SUPPLIED DATA section start

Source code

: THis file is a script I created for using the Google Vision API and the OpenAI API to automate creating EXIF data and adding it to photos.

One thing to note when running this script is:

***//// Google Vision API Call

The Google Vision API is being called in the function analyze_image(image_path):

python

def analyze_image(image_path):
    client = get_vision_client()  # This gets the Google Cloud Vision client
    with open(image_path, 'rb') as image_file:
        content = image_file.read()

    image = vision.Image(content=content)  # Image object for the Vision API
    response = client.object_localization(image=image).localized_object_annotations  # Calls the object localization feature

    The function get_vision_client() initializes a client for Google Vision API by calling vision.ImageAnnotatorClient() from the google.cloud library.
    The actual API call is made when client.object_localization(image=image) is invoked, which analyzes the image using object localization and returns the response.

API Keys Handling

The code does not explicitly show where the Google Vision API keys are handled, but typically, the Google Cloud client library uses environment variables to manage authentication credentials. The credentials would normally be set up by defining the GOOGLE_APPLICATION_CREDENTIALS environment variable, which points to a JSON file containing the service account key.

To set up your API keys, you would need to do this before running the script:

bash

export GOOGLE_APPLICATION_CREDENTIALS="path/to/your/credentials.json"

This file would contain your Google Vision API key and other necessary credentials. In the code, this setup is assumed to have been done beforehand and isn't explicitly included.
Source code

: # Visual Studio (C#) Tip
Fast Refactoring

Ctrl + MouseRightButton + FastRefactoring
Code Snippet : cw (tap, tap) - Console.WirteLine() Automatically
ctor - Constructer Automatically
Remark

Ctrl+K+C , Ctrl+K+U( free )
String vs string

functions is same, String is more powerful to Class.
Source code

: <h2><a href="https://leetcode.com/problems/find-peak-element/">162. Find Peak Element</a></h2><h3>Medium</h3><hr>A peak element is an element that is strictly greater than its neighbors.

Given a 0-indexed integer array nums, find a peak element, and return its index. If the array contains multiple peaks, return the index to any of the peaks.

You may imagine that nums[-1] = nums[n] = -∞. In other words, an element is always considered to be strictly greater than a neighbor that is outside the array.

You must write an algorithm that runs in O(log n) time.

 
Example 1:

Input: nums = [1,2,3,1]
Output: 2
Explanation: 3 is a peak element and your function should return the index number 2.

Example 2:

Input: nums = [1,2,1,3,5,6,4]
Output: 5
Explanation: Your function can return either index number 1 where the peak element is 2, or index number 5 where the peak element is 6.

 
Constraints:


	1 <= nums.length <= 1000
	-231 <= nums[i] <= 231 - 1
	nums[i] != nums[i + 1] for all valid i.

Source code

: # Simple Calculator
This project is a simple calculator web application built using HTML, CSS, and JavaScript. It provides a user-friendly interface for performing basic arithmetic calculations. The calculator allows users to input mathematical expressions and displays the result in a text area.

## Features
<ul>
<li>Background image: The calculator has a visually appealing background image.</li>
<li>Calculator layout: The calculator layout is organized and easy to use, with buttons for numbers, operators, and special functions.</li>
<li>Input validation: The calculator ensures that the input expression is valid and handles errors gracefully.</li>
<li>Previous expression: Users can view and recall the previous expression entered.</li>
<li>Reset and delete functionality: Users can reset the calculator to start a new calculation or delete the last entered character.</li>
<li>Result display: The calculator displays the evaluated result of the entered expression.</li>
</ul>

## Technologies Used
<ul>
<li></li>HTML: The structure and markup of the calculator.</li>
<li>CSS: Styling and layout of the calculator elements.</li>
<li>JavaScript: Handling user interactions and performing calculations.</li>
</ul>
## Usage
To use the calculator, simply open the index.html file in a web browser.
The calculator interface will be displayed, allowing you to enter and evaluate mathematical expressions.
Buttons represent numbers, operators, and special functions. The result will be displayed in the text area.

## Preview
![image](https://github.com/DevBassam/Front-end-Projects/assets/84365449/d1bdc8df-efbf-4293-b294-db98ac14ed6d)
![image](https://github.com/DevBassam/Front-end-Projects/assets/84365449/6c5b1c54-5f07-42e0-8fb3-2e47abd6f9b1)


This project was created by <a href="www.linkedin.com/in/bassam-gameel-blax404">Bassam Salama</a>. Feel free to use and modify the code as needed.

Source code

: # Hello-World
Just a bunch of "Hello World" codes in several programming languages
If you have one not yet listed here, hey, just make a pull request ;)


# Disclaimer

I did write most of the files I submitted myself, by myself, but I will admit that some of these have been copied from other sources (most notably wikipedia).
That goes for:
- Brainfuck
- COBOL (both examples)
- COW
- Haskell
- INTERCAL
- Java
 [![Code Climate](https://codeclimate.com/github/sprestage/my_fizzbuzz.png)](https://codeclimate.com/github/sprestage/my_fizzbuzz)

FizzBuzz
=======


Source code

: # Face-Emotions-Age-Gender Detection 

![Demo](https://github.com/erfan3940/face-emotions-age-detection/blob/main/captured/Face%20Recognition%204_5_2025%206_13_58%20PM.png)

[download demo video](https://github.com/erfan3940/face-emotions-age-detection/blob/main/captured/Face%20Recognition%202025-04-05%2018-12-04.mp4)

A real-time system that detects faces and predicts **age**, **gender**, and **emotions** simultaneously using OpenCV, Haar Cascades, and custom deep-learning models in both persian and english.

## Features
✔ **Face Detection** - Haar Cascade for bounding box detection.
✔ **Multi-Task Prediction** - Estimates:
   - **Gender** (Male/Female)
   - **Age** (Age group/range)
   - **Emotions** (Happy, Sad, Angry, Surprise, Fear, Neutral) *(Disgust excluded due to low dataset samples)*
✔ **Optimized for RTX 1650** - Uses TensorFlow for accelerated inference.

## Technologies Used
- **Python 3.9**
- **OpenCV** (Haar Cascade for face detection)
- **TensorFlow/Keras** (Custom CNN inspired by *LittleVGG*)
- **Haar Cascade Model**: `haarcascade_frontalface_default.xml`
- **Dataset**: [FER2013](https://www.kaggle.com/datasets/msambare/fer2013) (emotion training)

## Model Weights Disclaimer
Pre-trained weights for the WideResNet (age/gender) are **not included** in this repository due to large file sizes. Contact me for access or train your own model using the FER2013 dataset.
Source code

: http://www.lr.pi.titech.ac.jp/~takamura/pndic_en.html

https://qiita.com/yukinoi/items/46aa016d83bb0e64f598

SUPPLIED DATA section end

WORK INSTRUCTIONS: The records above must be retyped in full. Keep each one exactly as it is.

EXERCISE RESPONSE:
Source code

: THis file is a script I created for using the Google Vision API and the OpenAI API to automate creating EXIF data and adding it to photos.

One thing to note when running this script is:

***//// Google Vision API Call

The Google Vision API is being called in the function analyze_image(image_path):

python

def analyze_image(image_path):
    client = get_vision_client()  # This gets the Google Cloud Vision client
    with open(image_path, 'rb') as image_file:
        content = image_file.read()

    image = vision.Image(content=content)  # Image object for the Vision API
    response = client.object_localization(image=image).localized_object_annotations  # Calls the object localization feature

    The function get_vision_client() initializes a client for Google Vision API by calling vision.ImageAnnotatorClient() from the google.cloud library.
    The actual API call is made when client.object_localization(image=image) is invoked, which analyzes the image using object localization and returns the response.

API Keys Handling

The code does not explicitly show where the Google Vision API keys are handled, but typically, the Google Cloud client library uses environment variables to manage authentication credentials. The credentials would normally be set up by defining the GOOGLE_APPLICATION_CREDENTIALS environment variable, which points to a JSON file containing the service account key.

To set up your API keys, you would need to do this before running the script:

bash

export GOOGLE_APPLICATION_CREDENTIALS="path/to/your/credentials.json"

This file would contain your Google Vision API key and other necessary credentials. In the code, this setup is assumed to have been done beforehand and isn't explicitly included.
Source code

: # Visual Studio (C#) Tip
Fast Refactoring

Ctrl + MouseRightButton + FastRefactoring
Code Snippet : cw (tap, tap) - Console.WirteLine() Automatically
ctor - Constructer Automatically
Remark

Ctrl+K+C , Ctrl+K+U( free )
String vs string

functions is same, String is more powerful to Class.
Source code

: <h2><a href="https://leetcode.com/problems/find-peak-element/">162. Find Peak Element</a></h2><h3>Medium</h3><hr>A peak element is an element that is strictly greater than its neighbors.

Given a 0-indexed integer array nums, find a peak element, and return its index. If the array contains multiple peaks, return the index to any of the peaks.

You may imagine that nums[-1] = nums[n] = -∞. In other words, an element is always considered to be strictly greater than a neighbor that is outside the array.

You must write an algorithm that runs in O(log n) time.

 
Example 1:

Input: nums = [1,2,3,1]
Output: 2
Explanation: 3 is a peak element and your function should return the index number 2.

Example 2:

Input: nums = [1,2,1,3,5,6,4]
Output: 5
Explanation: Your function can return either index number 1 where the peak element is 2, or index number 5 where the peak element is 6.

 
Constraints:


	1 <= nums.length <= 1000
	-231 <= nums[i] <= 231 - 1
	nums[i] != nums[i + 1] for all valid i.

Source code

: # Simple Calculator
This project is a simple calculator web application built using HTML, CSS, and JavaScript. It provides a user-friendly interface for performing basic arithmetic calculations. The calculator allows users to input mathematical expressions and displays the result in a text area.

## Features
<ul>
<li>Background image: The calculator has a visually appealing background image.</li>
<li>Calculator layout: The calculator layout is organized and easy to use, with buttons for numbers, operators, and special functions.</li>
<li>Input validation: The calculator ensures that the input expression is valid and handles errors gracefully.</li>
<li>Previous expression: Users can view and recall the previous expression entered.</li>
<li>Reset and delete functionality: Users can reset the calculator to start a new calculation or delete the last entered character.</li>
<li>Result display: The calculator displays the evaluated result of the entered expression.</li>
</ul>

## Technologies Used
<ul>
<li></li>HTML: The structure and markup of the calculator.</li>
<li>CSS: Styling and layout of the calculator elements.</li>
<li>JavaScript: Handling user interactions and performing calculations.</li>
</ul>
## Usage
To use the calculator, simply open the index.html file in a web browser.
The calculator interface will be displayed, allowing you to enter and evaluate mathematical expressions.
Buttons represent numbers, operators, and special functions. The result will be displayed in the text area.

## Preview
![image](https://github.com/DevBassam/Front-end-Projects/assets/84365449/d1bdc8df-efbf-4293-b294-db98ac14ed6d)
![image](https://github.com/DevBassam/Front-end-Projects/assets/84365449/6c5b1c54-5f07-42e0-8fb3-2e47abd6f9b1)


This project was created by <a href="www.linkedin.com/in/bassam-gameel-blax404">Bassam Salama</a>. Feel free to use and modify the code as needed.

Source code

: # Hello-World
Just a bunch of "Hello World" codes in several programming languages
If you have one not yet listed here, hey, just make a pull request ;)


# Disclaimer

I did write most of the files I submitted myself, by myself, but I will admit that some of these have been copied from other sources (most notably wikipedia).
That goes for:
- Brainfuck
- COBOL (both examples)
- COW
- Haskell
- INTERCAL
- Java
 [![Code Climate](https://codeclimate.com/github/sprestage/my_fizzbuzz.png)](https://codeclimate.com/github/sprestage/my_fizzbuzz)

FizzBuzz
=======


Source code

: # Face-Emotions-Age-Gender Detection 

![Demo](https://github.com/erfan3940/face-emotions-age-detection/blob/main/captured/Face%20Recognition%204_5_2025%206_13_58%20PM.png)

[download demo video](https://github.com/erfan3940/face-emotions-age-detection/blob/main/captured/Face%20Recognition%202025-04-05%2018-12-04.mp4)

A real-time system that detects faces and predicts **age**, **gender**, and **emotions** simultaneously using OpenCV, Haar Cascades, and custom deep-learning models in both persian and english.

## Features
✔ **Face Detection** - Haar Cascade for bounding box detection.
✔ **Multi-Task Prediction** - Estimates:
   - **Gender** (Male/Female)
   - **Age** (Age group/range)
   - **Emotions** (Happy, Sad, Angry, Surprise, Fear, Neutral) *(Disgust excluded due to low dataset samples)*
✔ **Optimized for RTX 1650** - Uses TensorFlow for accelerated inference.

## Technologies Used
- **Python 3.9**
- **OpenCV** (Haar Cascade for face detection)
- **TensorFlow/Keras** (Custom CNN inspired by *LittleVGG*)
- **Haar Cascade Model**: `haarcascade_frontalface_default.xml`
- **Dataset**: [FER2013](https://www.kaggle.com/datasets/msambare/fer2013) (emotion training)

## Model Weights Disclaimer
Pre-trained weights for the WideResNet (age/gender) are **not included** in this repository due to large file sizes. Contact me for access or train your own model using the FER2013 dataset.
Source code

: http://www.lr.pi.titech.ac.jp/~takamura/pndic_en.html

https://qiita.com/yukinoi/items/46aa016d83bb0e64f598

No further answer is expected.